Requirement >> Using the records below, filter for lines that contain the string "魅惑の谷間" and copy them out.

Data in this exercise >>
------------------------------------
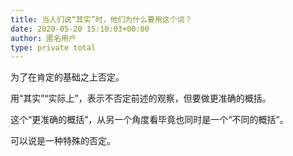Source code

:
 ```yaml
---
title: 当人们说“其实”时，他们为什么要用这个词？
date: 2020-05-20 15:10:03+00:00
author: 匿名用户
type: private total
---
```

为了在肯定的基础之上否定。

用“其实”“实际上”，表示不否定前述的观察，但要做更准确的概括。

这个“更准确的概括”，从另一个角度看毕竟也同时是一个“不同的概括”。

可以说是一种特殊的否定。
------------------------------------
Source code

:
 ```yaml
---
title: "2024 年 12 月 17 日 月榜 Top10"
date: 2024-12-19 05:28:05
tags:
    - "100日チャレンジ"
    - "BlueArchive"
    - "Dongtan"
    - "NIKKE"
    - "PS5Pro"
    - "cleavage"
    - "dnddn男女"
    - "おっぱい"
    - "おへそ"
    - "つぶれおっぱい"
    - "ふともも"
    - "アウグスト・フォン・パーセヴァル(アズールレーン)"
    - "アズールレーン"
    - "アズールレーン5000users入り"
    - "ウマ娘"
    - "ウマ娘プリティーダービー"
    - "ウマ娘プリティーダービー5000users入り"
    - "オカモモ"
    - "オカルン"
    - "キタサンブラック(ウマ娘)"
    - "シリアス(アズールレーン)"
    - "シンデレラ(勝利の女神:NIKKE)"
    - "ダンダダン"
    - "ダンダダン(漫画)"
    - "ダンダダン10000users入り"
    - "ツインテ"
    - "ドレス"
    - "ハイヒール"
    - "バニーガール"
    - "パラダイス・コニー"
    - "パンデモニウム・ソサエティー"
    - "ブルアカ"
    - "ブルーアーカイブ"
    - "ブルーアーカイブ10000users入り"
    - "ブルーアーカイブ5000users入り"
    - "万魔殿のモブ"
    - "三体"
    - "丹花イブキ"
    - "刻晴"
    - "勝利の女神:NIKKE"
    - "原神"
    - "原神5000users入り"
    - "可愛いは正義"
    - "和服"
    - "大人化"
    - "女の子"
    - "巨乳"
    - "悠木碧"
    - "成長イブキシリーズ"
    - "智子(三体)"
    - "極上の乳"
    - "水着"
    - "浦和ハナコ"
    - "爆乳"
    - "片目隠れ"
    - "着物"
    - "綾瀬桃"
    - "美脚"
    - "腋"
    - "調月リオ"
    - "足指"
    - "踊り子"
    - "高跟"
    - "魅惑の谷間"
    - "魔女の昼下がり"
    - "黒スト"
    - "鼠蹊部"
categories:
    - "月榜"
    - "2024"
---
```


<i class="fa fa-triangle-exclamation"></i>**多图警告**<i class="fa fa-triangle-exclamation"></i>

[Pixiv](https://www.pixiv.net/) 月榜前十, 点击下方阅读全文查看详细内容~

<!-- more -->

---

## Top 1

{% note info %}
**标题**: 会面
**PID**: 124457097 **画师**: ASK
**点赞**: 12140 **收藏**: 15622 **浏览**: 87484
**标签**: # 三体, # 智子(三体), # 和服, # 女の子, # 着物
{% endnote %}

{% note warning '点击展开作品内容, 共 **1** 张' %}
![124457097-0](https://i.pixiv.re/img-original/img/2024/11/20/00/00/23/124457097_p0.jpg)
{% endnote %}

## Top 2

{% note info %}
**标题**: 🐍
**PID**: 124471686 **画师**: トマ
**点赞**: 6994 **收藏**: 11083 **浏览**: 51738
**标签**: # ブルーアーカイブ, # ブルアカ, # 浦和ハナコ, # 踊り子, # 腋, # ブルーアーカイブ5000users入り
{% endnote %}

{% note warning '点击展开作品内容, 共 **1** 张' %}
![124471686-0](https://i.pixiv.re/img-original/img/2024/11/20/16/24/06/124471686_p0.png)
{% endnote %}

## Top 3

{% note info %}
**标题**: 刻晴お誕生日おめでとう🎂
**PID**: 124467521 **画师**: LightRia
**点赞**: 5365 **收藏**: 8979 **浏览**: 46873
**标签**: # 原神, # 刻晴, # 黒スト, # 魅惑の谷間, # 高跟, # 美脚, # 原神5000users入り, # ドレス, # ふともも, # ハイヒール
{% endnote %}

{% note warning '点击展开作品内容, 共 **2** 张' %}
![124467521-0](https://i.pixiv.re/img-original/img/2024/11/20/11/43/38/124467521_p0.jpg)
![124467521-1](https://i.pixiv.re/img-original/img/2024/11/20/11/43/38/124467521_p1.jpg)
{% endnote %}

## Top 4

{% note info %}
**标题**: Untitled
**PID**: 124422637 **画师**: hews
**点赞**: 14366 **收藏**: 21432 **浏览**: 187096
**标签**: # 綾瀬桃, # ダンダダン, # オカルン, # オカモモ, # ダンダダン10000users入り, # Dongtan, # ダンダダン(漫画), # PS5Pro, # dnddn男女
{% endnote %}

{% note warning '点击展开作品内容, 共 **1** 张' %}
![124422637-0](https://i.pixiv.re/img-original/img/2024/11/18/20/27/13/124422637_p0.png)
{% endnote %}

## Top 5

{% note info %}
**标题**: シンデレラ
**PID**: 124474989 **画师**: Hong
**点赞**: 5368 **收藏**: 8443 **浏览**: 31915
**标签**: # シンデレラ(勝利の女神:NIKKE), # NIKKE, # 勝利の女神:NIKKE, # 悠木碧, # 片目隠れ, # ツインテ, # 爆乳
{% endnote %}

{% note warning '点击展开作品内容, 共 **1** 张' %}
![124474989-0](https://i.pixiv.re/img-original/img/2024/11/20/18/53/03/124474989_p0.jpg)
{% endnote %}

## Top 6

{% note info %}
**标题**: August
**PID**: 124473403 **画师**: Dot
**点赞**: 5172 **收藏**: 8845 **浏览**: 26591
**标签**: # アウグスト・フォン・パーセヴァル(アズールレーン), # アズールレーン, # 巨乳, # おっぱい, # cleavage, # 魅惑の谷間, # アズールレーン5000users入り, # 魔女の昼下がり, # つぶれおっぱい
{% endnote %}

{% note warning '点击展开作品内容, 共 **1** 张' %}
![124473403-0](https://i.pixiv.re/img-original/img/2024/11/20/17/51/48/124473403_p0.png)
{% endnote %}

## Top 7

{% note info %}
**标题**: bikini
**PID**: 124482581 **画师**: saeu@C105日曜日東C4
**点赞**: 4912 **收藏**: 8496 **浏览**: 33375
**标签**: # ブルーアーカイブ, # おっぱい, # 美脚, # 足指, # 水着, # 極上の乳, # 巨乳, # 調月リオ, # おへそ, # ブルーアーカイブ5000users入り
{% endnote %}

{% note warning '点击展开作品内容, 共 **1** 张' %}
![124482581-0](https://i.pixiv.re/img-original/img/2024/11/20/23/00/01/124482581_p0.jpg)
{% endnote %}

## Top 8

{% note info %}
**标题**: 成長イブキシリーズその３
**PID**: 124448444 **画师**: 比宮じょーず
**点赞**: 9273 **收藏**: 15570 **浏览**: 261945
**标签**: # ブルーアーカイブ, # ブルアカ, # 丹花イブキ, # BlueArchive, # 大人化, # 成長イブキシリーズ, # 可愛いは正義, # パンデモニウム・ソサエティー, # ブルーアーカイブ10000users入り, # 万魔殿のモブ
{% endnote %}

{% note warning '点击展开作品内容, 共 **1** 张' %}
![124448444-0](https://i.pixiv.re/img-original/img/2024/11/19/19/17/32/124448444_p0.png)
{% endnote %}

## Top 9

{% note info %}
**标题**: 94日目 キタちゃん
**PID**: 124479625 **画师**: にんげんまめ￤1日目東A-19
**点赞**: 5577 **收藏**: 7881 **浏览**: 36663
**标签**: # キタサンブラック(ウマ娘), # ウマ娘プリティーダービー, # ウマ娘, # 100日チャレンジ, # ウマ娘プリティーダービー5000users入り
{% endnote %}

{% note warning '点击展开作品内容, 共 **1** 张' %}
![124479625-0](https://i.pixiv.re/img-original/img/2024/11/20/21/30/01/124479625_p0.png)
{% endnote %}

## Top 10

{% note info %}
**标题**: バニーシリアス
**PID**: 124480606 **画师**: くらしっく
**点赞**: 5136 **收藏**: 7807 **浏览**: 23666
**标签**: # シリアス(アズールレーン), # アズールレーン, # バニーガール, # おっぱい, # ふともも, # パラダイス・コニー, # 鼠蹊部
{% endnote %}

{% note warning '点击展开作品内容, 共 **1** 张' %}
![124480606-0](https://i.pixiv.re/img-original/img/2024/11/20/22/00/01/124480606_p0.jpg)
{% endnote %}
------------------------------------
Answer to this task >>
    - "魅惑の谷間"
**标签**: # 原神, # 刻晴, # 黒スト, # 魅惑の谷間, # 高跟, # 美脚, # 原神5000users入り, # ドレス, # ふともも, # ハイヒール
**标签**: # アウグスト・フォン・パーセヴァル(アズールレーン), # アズールレーン, # 巨乳, # おっぱい, # cleavage, # 魅惑の谷間, # アズールレーン5000users入り, # 魔女の昼下がり, # つぶれおっぱい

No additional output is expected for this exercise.